### Problem
From the records below, transcribe only the lines running from the one with "#### **Sprint Review** (1 hour)" through the one with "- [ ] Team feedback". Keep both of those end lines.

### Stored data
-.-.-

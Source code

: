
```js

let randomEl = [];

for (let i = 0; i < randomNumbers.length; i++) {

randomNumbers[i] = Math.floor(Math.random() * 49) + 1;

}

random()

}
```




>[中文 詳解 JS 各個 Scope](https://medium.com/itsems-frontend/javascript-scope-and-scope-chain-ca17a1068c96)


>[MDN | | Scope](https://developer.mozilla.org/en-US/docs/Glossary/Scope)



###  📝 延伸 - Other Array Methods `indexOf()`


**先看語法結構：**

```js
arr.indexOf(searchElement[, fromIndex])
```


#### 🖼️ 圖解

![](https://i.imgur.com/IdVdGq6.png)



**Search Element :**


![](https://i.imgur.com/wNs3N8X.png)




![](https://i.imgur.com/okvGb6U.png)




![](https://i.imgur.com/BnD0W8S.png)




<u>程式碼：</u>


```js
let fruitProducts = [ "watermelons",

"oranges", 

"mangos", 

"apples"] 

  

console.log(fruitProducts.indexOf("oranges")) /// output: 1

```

-.-.-

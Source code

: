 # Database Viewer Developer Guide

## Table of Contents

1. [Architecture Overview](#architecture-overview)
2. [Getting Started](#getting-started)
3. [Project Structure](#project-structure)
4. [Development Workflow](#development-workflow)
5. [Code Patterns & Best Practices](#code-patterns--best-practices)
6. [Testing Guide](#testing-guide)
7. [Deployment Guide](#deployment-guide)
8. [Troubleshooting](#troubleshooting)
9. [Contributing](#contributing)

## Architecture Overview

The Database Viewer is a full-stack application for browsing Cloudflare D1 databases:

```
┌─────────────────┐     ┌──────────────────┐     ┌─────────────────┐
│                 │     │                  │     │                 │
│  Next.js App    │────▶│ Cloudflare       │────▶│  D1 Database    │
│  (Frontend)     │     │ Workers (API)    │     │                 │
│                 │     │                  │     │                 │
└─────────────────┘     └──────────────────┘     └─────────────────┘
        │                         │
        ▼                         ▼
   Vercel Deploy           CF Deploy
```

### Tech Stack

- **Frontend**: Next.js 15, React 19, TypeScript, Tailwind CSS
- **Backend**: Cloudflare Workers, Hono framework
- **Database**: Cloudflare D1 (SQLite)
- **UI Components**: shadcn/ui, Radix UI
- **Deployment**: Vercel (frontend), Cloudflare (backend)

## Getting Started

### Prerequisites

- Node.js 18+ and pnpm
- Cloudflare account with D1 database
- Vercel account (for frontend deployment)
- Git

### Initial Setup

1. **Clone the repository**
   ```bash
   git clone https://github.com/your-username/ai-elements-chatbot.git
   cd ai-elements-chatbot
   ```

-.-.-

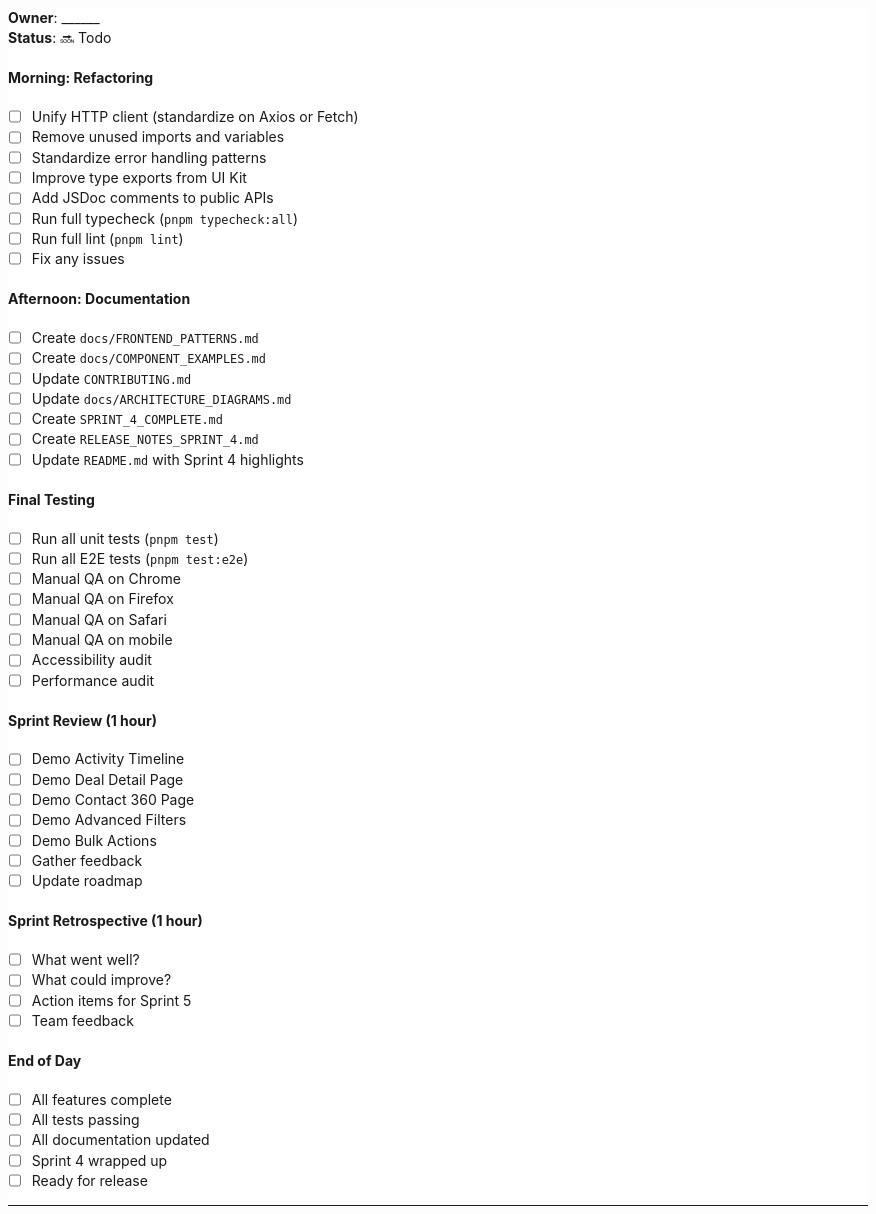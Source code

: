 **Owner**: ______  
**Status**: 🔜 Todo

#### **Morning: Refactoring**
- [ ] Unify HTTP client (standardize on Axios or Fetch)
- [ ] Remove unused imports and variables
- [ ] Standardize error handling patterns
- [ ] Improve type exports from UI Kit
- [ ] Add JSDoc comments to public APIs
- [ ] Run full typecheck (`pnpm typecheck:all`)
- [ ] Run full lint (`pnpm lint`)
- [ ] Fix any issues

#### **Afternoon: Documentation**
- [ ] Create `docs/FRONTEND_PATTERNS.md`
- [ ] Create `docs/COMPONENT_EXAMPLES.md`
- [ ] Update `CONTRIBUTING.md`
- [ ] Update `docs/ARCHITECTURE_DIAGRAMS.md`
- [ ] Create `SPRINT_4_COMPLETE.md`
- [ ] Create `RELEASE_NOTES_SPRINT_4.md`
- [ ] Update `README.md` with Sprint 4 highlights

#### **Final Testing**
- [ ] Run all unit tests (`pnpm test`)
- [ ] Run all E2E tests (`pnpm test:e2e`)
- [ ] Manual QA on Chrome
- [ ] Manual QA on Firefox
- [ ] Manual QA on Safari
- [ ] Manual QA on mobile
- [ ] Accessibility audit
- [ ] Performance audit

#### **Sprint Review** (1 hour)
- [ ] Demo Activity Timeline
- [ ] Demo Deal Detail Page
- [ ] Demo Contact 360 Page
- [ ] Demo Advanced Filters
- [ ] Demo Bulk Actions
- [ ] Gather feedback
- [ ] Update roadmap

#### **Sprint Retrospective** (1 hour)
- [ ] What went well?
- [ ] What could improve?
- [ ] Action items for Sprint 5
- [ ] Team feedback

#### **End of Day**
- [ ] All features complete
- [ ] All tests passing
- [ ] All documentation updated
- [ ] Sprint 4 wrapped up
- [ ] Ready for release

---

-.-.-

### Finished task
#### **Sprint Review** (1 hour)
- [ ] Demo Activity Timeline
- [ ] Demo Deal Detail Page
- [ ] Demo Contact 360 Page
- [ ] Demo Advanced Filters
- [ ] Demo Bulk Actions
- [ ] Gather feedback
- [ ] Update roadmap

#### **Sprint Retrospective** (1 hour)
- [ ] What went well?
- [ ] What could improve?
- [ ] Action items for Sprint 5
- [ ] Team feedback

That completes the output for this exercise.